Ignoring every picture, transcribe the data in full as it stands.

• • • • • • •

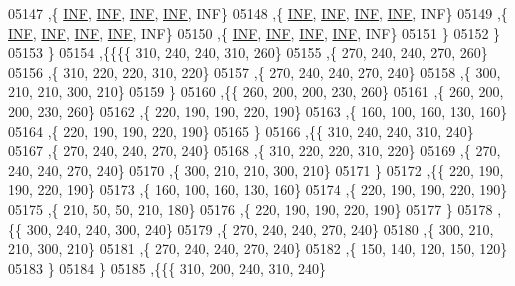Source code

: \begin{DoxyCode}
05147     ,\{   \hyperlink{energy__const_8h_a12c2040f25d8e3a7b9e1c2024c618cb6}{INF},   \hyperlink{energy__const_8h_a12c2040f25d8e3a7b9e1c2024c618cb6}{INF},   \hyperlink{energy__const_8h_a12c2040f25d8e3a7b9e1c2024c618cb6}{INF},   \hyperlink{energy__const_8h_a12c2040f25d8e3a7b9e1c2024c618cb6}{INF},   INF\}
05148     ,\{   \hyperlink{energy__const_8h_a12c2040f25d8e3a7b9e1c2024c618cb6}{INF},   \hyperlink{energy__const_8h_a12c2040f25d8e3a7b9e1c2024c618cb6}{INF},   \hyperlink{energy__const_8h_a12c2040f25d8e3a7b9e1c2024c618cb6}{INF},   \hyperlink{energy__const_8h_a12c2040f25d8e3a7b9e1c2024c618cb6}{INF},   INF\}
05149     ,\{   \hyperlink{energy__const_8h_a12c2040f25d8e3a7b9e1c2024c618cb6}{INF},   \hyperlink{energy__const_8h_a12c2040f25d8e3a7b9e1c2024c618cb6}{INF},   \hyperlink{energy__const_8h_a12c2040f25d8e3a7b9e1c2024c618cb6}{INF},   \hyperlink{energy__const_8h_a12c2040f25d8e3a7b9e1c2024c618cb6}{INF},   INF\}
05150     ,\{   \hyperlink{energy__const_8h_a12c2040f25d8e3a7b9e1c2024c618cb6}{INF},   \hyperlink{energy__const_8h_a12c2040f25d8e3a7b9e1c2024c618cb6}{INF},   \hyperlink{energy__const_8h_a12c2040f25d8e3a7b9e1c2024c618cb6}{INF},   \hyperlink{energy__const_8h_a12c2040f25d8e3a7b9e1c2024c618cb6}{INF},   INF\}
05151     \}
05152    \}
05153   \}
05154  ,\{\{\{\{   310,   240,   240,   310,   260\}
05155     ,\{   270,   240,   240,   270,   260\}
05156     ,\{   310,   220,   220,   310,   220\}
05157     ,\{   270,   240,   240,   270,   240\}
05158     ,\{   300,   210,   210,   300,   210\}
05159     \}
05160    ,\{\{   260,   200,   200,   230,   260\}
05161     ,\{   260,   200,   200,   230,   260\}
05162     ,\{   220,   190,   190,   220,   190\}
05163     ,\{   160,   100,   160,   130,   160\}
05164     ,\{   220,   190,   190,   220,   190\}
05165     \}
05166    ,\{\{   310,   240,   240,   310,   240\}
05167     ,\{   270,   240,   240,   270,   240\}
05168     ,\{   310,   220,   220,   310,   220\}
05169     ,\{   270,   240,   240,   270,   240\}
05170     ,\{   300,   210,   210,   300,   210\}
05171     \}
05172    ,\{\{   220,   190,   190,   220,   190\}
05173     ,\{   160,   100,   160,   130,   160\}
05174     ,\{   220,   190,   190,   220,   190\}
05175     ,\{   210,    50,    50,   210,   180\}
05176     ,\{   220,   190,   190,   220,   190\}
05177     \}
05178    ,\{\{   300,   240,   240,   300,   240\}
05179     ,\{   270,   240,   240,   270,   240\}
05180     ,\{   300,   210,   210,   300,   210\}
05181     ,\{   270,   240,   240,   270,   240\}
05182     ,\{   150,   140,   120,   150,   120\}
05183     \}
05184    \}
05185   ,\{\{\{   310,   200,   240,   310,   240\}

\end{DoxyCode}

• • • • • • •

> _Response area_:
Source code

: \begin{DoxyCode}
05147     ,\{   \hyperlink{energy__const_8h_a12c2040f25d8e3a7b9e1c2024c618cb6}{INF},   \hyperlink{energy__const_8h_a12c2040f25d8e3a7b9e1c2024c618cb6}{INF},   \hyperlink{energy__const_8h_a12c2040f25d8e3a7b9e1c2024c618cb6}{INF},   \hyperlink{energy__const_8h_a12c2040f25d8e3a7b9e1c2024c618cb6}{INF},   INF\}
05148     ,\{   \hyperlink{energy__const_8h_a12c2040f25d8e3a7b9e1c2024c618cb6}{INF},   \hyperlink{energy__const_8h_a12c2040f25d8e3a7b9e1c2024c618cb6}{INF},   \hyperlink{energy__const_8h_a12c2040f25d8e3a7b9e1c2024c618cb6}{INF},   \hyperlink{energy__const_8h_a12c2040f25d8e3a7b9e1c2024c618cb6}{INF},   INF\}
05149     ,\{   \hyperlink{energy__const_8h_a12c2040f25d8e3a7b9e1c2024c618cb6}{INF},   \hyperlink{energy__const_8h_a12c2040f25d8e3a7b9e1c2024c618cb6}{INF},   \hyperlink{energy__const_8h_a12c2040f25d8e3a7b9e1c2024c618cb6}{INF},   \hyperlink{energy__const_8h_a12c2040f25d8e3a7b9e1c2024c618cb6}{INF},   INF\}
05150     ,\{   \hyperlink{energy__const_8h_a12c2040f25d8e3a7b9e1c2024c618cb6}{INF},   \hyperlink{energy__const_8h_a12c2040f25d8e3a7b9e1c2024c618cb6}{INF},   \hyperlink{energy__const_8h_a12c2040f25d8e3a7b9e1c2024c618cb6}{INF},   \hyperlink{energy__const_8h_a12c2040f25d8e3a7b9e1c2024c618cb6}{INF},   INF\}
05151     \}
05152    \}
05153   \}
05154  ,\{\{\{\{   310,   240,   240,   310,   260\}
05155     ,\{   270,   240,   240,   270,   260\}
05156     ,\{   310,   220,   220,   310,   220\}
05157     ,\{   270,   240,   240,   270,   240\}
05158     ,\{   300,   210,   210,   300,   210\}
05159     \}
05160    ,\{\{   260,   200,   200,   230,   260\}
05161     ,\{   260,   200,   200,   230,   260\}
05162     ,\{   220,   190,   190,   220,   190\}
05163     ,\{   160,   100,   160,   130,   160\}
05164     ,\{   220,   190,   190,   220,   190\}
05165     \}
05166    ,\{\{   310,   240,   240,   310,   240\}
05167     ,\{   270,   240,   240,   270,   240\}
05168     ,\{   310,   220,   220,   310,   220\}
05169     ,\{   270,   240,   240,   270,   240\}
05170     ,\{   300,   210,   210,   300,   210\}
05171     \}
05172    ,\{\{   220,   190,   190,   220,   190\}
05173     ,\{   160,   100,   160,   130,   160\}
05174     ,\{   220,   190,   190,   220,   190\}
05175     ,\{   210,    50,    50,   210,   180\}
05176     ,\{   220,   190,   190,   220,   190\}
05177     \}
05178    ,\{\{   300,   240,   240,   300,   240\}
05179     ,\{   270,   240,   240,   270,   240\}
05180     ,\{   300,   210,   210,   300,   210\}
05181     ,\{   270,   240,   240,   270,   240\}
05182     ,\{   150,   140,   120,   150,   120\}
05183     \}
05184    \}
05185   ,\{\{\{   310,   200,   240,   310,   240\}

\end{DoxyCode}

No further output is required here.